■ **Task goal**: Pull every line with "undefined" from the entries below.

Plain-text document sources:
==========

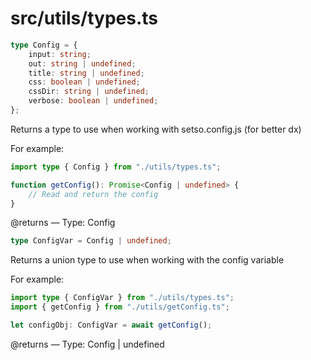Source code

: # src/utils/types.ts

```ts
type Config = {
    input: string;
    out: string | undefined;
    title: string | undefined;
    css: boolean | undefined;
    cssDir: string | undefined;
    verbose: boolean | undefined;
};
```

Returns a type to use when working with setso.config.js (for better dx)

For example:

```ts
import type { Config } from "./utils/types.ts";

function getConfig(): Promise<Config | undefined> {
    // Read and return the config
}
```

@returns — Type: Config

```ts
type ConfigVar = Config | undefined;
```

Returns a union type to use when working with the config variable

For example:

```ts
import type { ConfigVar } from "./utils/types.ts";
import { getConfig } from "./utils/getConfig.ts";

let configObj: ConfigVar = await getConfig();
```

@returns — Type: Config | undefined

==========

■ **Task response**:
    out: string | undefined;
    title: string | undefined;
    css: boolean | undefined;
    cssDir: string | undefined;
    verbose: boolean | undefined;
function getConfig(): Promise<Config | undefined> {
type ConfigVar = Config | undefined;
@returns — Type: Config | undefined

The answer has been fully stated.